Task requirements.
Please keep the pictures out and write out exactly the lines from the first in the data below through the one containing "(markdown, 2 min)", both included.

The data.

-=-=-

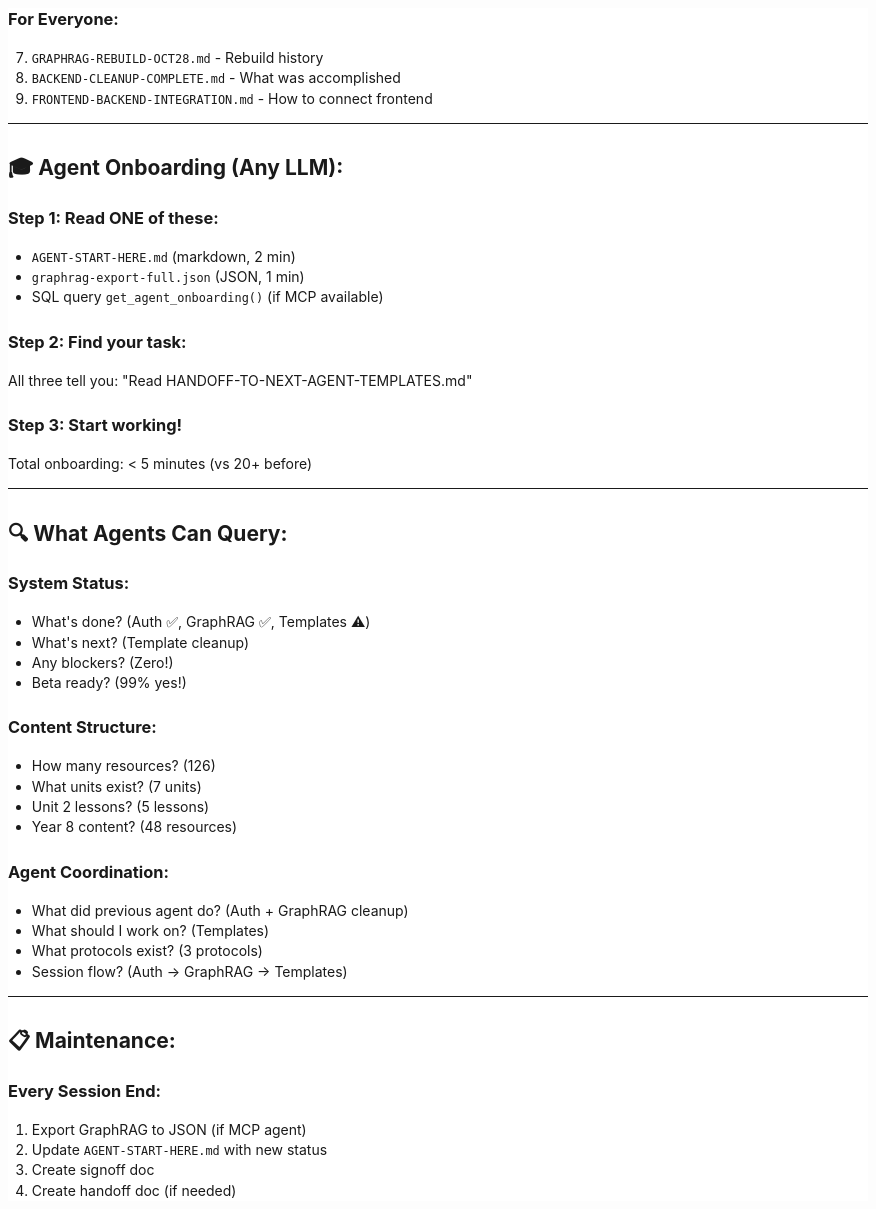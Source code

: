### **For Everyone:**
7. `GRAPHRAG-REBUILD-OCT28.md` - Rebuild history
8. `BACKEND-CLEANUP-COMPLETE.md` - What was accomplished
9. `FRONTEND-BACKEND-INTEGRATION.md` - How to connect frontend

---

## 🎓 **Agent Onboarding (Any LLM):**

### **Step 1: Read ONE of these:**
- `AGENT-START-HERE.md` (markdown, 2 min)
- `graphrag-export-full.json` (JSON, 1 min)
- SQL query `get_agent_onboarding()` (if MCP available)

### **Step 2: Find your task:**
All three tell you: "Read HANDOFF-TO-NEXT-AGENT-TEMPLATES.md"

### **Step 3: Start working!**
Total onboarding: < 5 minutes (vs 20+ before)

---

## 🔍 **What Agents Can Query:**

### **System Status:**
- What's done? (Auth ✅, GraphRAG ✅, Templates ⚠️)
- What's next? (Template cleanup)
- Any blockers? (Zero!)
- Beta ready? (99% yes!)

### **Content Structure:**
- How many resources? (126)
- What units exist? (7 units)
- Unit 2 lessons? (5 lessons)
- Year 8 content? (48 resources)

### **Agent Coordination:**
- What did previous agent do? (Auth + GraphRAG cleanup)
- What should I work on? (Templates)
- What protocols exist? (3 protocols)
- Session flow? (Auth → GraphRAG → Templates)

---

## 📋 **Maintenance:**

### **Every Session End:**
1. Export GraphRAG to JSON (if MCP agent)
2. Update `AGENT-START-HERE.md` with new status
3. Create signoff doc
4. Create handoff doc (if needed)
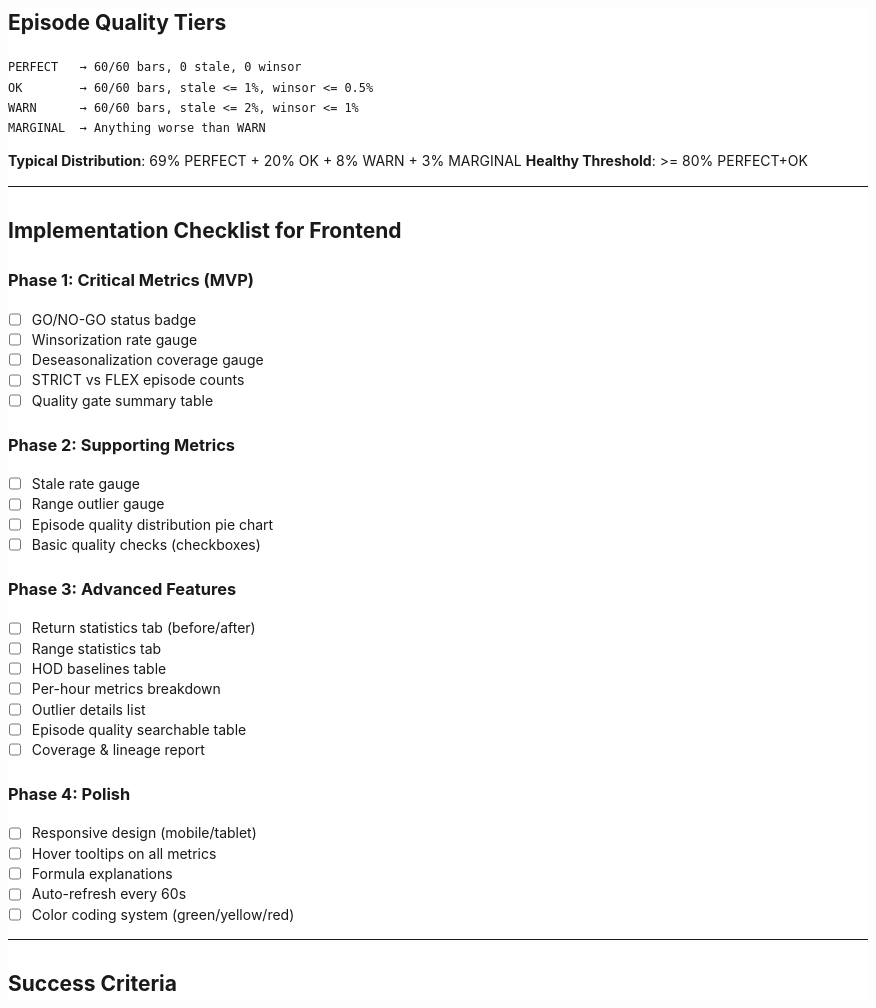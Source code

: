
## Episode Quality Tiers

```
PERFECT   → 60/60 bars, 0 stale, 0 winsor
OK        → 60/60 bars, stale <= 1%, winsor <= 0.5%
WARN      → 60/60 bars, stale <= 2%, winsor <= 1%
MARGINAL  → Anything worse than WARN
```

**Typical Distribution**: 69% PERFECT + 20% OK + 8% WARN + 3% MARGINAL
**Healthy Threshold**: >= 80% PERFECT+OK

---

## Implementation Checklist for Frontend

### Phase 1: Critical Metrics (MVP)
- [ ] GO/NO-GO status badge
- [ ] Winsorization rate gauge
- [ ] Deseasonalization coverage gauge
- [ ] STRICT vs FLEX episode counts
- [ ] Quality gate summary table

### Phase 2: Supporting Metrics
- [ ] Stale rate gauge
- [ ] Range outlier gauge
- [ ] Episode quality distribution pie chart
- [ ] Basic quality checks (checkboxes)

### Phase 3: Advanced Features
- [ ] Return statistics tab (before/after)
- [ ] Range statistics tab
- [ ] HOD baselines table
- [ ] Per-hour metrics breakdown
- [ ] Outlier details list
- [ ] Episode quality searchable table
- [ ] Coverage & lineage report

### Phase 4: Polish
- [ ] Responsive design (mobile/tablet)
- [ ] Hover tooltips on all metrics
- [ ] Formula explanations
- [ ] Auto-refresh every 60s
- [ ] Color coding system (green/yellow/red)

---

## Success Criteria
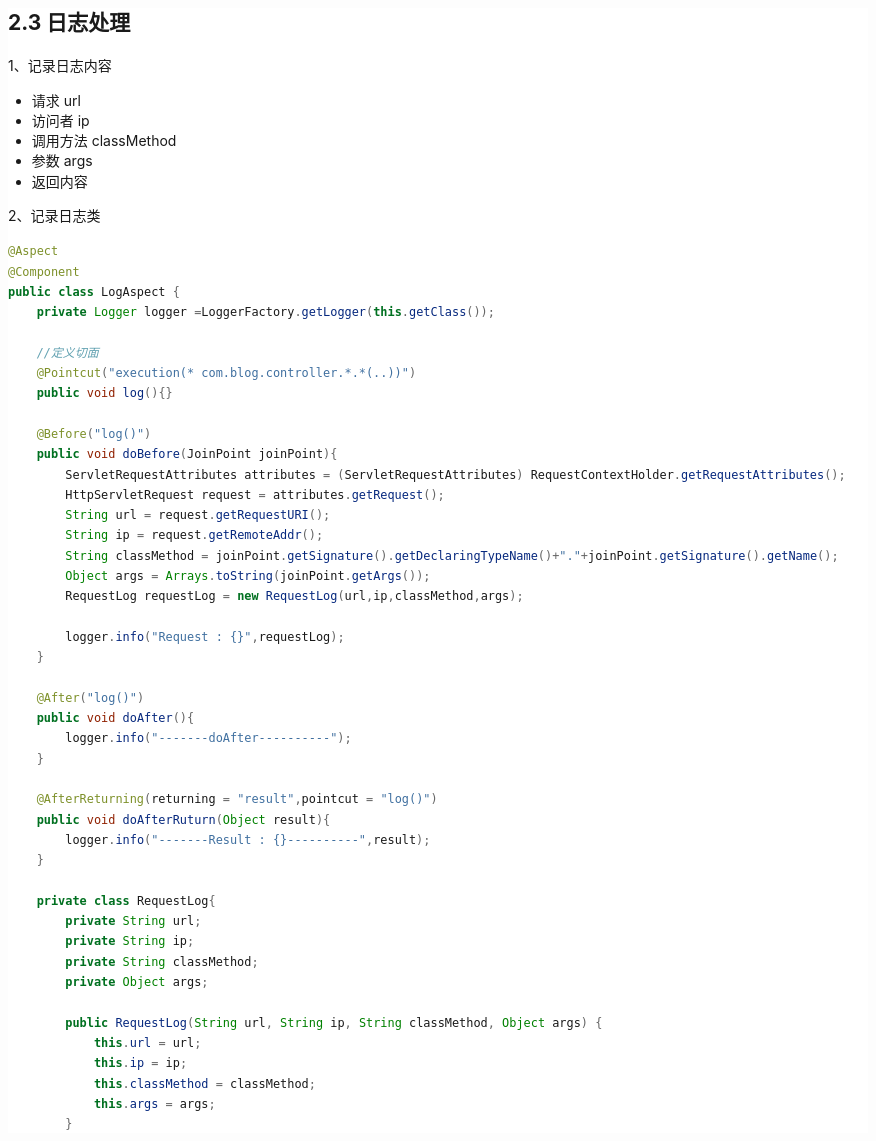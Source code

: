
 ```java

```



## 2.3 日志处理

1、记录日志内容

* 请求 url
* 访问者 ip
* 调用方法 classMethod
* 参数 args
* 返回内容



2、记录日志类

```java
@Aspect
@Component
public class LogAspect {
    private Logger logger =LoggerFactory.getLogger(this.getClass());

    //定义切面
    @Pointcut("execution(* com.blog.controller.*.*(..))")
    public void log(){}

    @Before("log()")
    public void doBefore(JoinPoint joinPoint){
        ServletRequestAttributes attributes = (ServletRequestAttributes) RequestContextHolder.getRequestAttributes();
        HttpServletRequest request = attributes.getRequest();
        String url = request.getRequestURI();
        String ip = request.getRemoteAddr();
        String classMethod = joinPoint.getSignature().getDeclaringTypeName()+"."+joinPoint.getSignature().getName();
        Object args = Arrays.toString(joinPoint.getArgs());
        RequestLog requestLog = new RequestLog(url,ip,classMethod,args);

        logger.info("Request : {}",requestLog);
    }

    @After("log()")
    public void doAfter(){
        logger.info("-------doAfter----------");
    }

    @AfterReturning(returning = "result",pointcut = "log()")
    public void doAfterRuturn(Object result){
        logger.info("-------Result : {}----------",result);
    }

    private class RequestLog{
        private String url;
        private String ip;
        private String classMethod;
        private Object args;

        public RequestLog(String url, String ip, String classMethod, Object args) {
            this.url = url;
            this.ip = ip;
            this.classMethod = classMethod;
            this.args = args;
        }
```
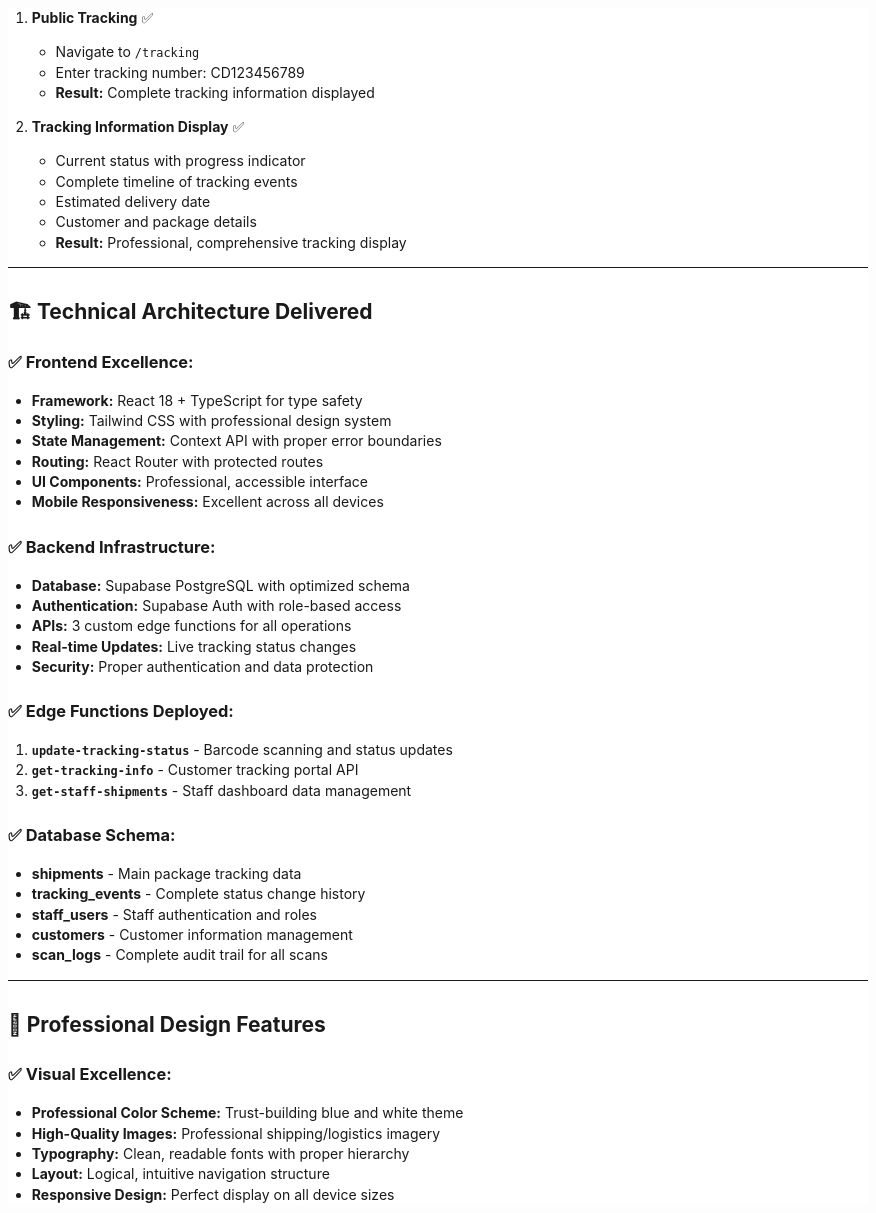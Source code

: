 1. **Public Tracking** ✅
   - Navigate to `/tracking`
   - Enter tracking number: CD123456789
   - **Result:** Complete tracking information displayed

2. **Tracking Information Display** ✅
   - Current status with progress indicator
   - Complete timeline of tracking events
   - Estimated delivery date
   - Customer and package details
   - **Result:** Professional, comprehensive tracking display

---

## 🏗️ **Technical Architecture Delivered**

### **✅ Frontend Excellence:**
- **Framework:** React 18 + TypeScript for type safety
- **Styling:** Tailwind CSS with professional design system
- **State Management:** Context API with proper error boundaries
- **Routing:** React Router with protected routes
- **UI Components:** Professional, accessible interface
- **Mobile Responsiveness:** Excellent across all devices

### **✅ Backend Infrastructure:**
- **Database:** Supabase PostgreSQL with optimized schema
- **Authentication:** Supabase Auth with role-based access
- **APIs:** 3 custom edge functions for all operations
- **Real-time Updates:** Live tracking status changes
- **Security:** Proper authentication and data protection

### **✅ Edge Functions Deployed:**
1. **`update-tracking-status`** - Barcode scanning and status updates
2. **`get-tracking-info`** - Customer tracking portal API
3. **`get-staff-shipments`** - Staff dashboard data management

### **✅ Database Schema:**
- **shipments** - Main package tracking data
- **tracking_events** - Complete status change history
- **staff_users** - Staff authentication and roles
- **customers** - Customer information management
- **scan_logs** - Complete audit trail for all scans

---

## 🎨 **Professional Design Features**

### **✅ Visual Excellence:**
- **Professional Color Scheme:** Trust-building blue and white theme
- **High-Quality Images:** Professional shipping/logistics imagery
- **Typography:** Clean, readable fonts with proper hierarchy
- **Layout:** Logical, intuitive navigation structure
- **Responsive Design:** Perfect display on all device sizes

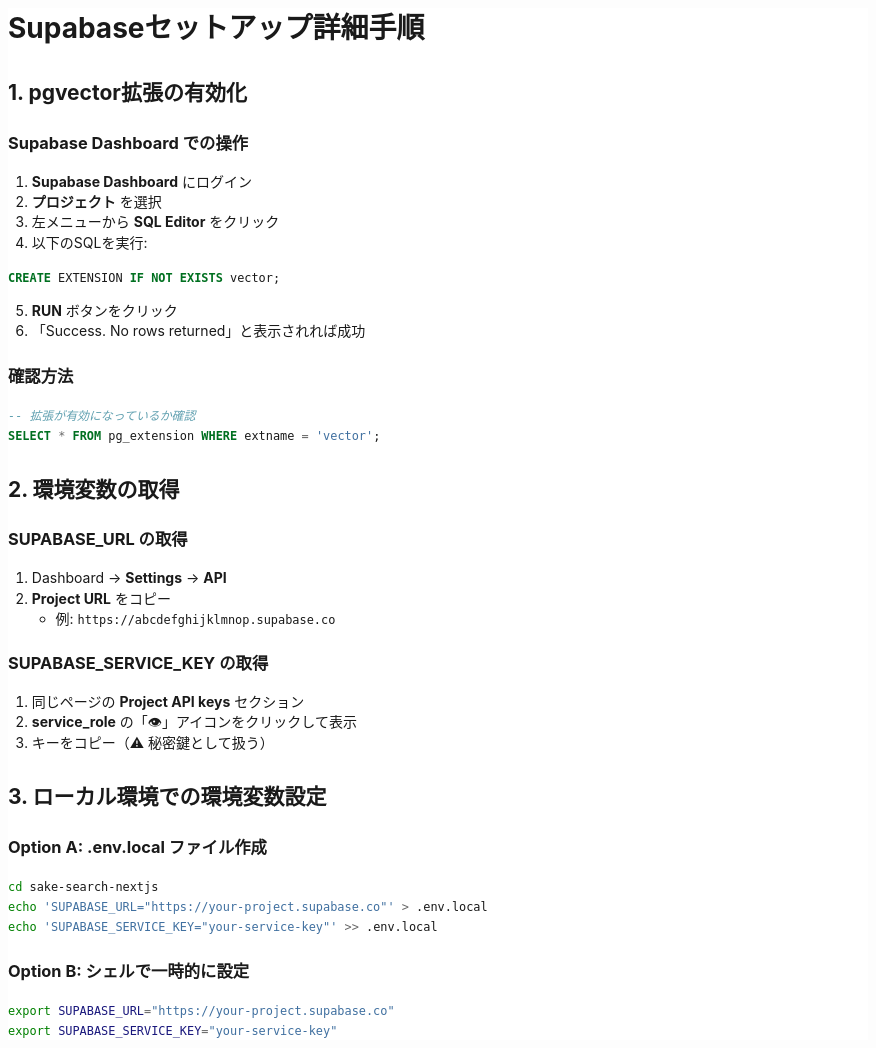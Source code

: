 # Supabaseセットアップ詳細手順

## 1. pgvector拡張の有効化

### Supabase Dashboard での操作
1. **Supabase Dashboard** にログイン
2. **プロジェクト** を選択
3. 左メニューから **SQL Editor** をクリック
4. 以下のSQLを実行:

```sql
CREATE EXTENSION IF NOT EXISTS vector;
```

5. **RUN** ボタンをクリック
6. 「Success. No rows returned」と表示されれば成功

### 確認方法
```sql
-- 拡張が有効になっているか確認
SELECT * FROM pg_extension WHERE extname = 'vector';
```

## 2. 環境変数の取得

### SUPABASE_URL の取得
1. Dashboard → **Settings** → **API**
2. **Project URL** をコピー
   - 例: `https://abcdefghijklmnop.supabase.co`

### SUPABASE_SERVICE_KEY の取得
1. 同じページの **Project API keys** セクション
2. **service_role** の「👁️」アイコンをクリックして表示
3. キーをコピー（⚠️ 秘密鍵として扱う）

## 3. ローカル環境での環境変数設定

### Option A: .env.local ファイル作成
```bash
cd sake-search-nextjs
echo 'SUPABASE_URL="https://your-project.supabase.co"' > .env.local
echo 'SUPABASE_SERVICE_KEY="your-service-key"' >> .env.local
```

### Option B: シェルで一時的に設定
```bash
export SUPABASE_URL="https://your-project.supabase.co"
export SUPABASE_SERVICE_KEY="your-service-key"
```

-=-=-

Solution to the exercise.
Source code

:### **For Everyone:**
7. `GRAPHRAG-REBUILD-OCT28.md` - Rebuild history
8. `BACKEND-CLEANUP-COMPLETE.md` - What was accomplished
9. `FRONTEND-BACKEND-INTEGRATION.md` - How to connect frontend

---

## 🎓 **Agent Onboarding (Any LLM):**

### **Step 1: Read ONE of these:**
- `AGENT-START-HERE.md` (markdown, 2 min)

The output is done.